EXERCISE DESCRIPTION
Tally the lines below that hold the string "rate", and report the tally by itself.

Dataset entries:

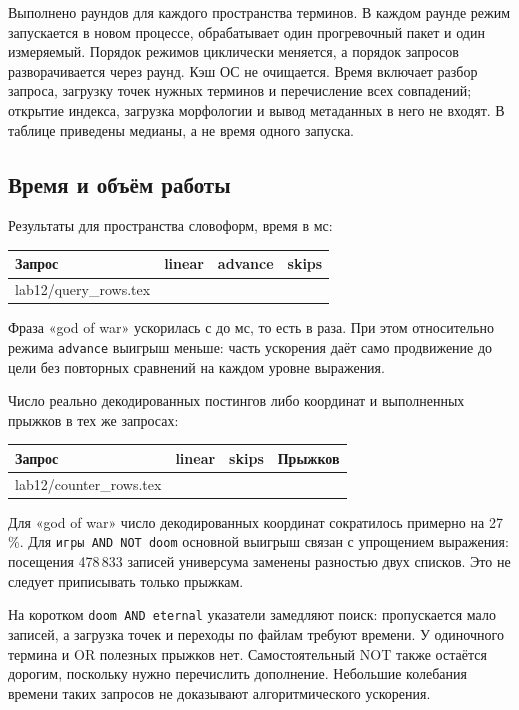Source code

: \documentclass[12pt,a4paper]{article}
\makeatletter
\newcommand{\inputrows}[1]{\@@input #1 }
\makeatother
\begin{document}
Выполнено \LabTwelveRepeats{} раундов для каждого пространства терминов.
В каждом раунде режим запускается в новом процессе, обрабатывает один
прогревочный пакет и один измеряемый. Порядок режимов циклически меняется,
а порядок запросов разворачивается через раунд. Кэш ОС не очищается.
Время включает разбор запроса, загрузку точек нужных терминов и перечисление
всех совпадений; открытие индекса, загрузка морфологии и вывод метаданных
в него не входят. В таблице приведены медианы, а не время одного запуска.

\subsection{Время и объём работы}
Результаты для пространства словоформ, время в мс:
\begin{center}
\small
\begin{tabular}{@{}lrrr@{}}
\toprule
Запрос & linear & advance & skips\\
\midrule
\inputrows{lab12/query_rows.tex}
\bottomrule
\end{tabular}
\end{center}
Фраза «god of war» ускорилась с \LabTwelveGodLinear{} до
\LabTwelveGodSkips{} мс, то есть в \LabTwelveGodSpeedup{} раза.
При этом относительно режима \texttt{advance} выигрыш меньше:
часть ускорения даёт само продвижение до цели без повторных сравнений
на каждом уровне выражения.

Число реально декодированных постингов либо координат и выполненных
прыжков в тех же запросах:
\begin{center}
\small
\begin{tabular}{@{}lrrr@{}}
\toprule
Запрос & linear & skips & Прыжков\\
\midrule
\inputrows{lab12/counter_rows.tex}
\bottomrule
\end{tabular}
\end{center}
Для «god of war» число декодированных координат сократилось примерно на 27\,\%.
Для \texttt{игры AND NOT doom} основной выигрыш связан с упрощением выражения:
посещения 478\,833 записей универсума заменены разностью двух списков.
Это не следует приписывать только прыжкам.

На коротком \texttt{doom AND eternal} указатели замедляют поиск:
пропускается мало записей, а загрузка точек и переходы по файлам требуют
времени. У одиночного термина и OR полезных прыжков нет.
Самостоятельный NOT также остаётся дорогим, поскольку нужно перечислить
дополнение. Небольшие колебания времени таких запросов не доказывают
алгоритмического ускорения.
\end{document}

...

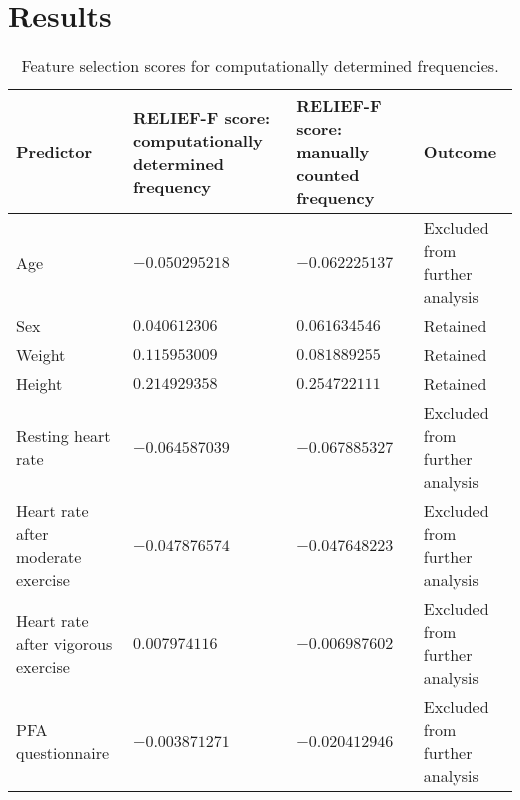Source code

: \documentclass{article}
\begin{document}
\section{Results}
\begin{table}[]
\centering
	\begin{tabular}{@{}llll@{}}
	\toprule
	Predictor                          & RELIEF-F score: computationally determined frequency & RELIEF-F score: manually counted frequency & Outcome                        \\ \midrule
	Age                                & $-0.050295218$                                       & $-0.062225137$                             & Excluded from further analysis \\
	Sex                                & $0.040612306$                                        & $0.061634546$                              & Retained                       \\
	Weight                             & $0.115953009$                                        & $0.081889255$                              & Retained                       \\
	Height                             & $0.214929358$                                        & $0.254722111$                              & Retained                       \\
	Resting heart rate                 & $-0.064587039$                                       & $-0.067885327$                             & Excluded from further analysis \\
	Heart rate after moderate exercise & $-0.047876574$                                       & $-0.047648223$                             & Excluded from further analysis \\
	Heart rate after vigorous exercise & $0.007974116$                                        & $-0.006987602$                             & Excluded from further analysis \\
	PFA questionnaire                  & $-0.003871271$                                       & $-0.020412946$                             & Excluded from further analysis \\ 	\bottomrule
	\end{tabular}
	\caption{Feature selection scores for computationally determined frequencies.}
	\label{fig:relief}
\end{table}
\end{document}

RESULT FOR THIS EXERCISE
3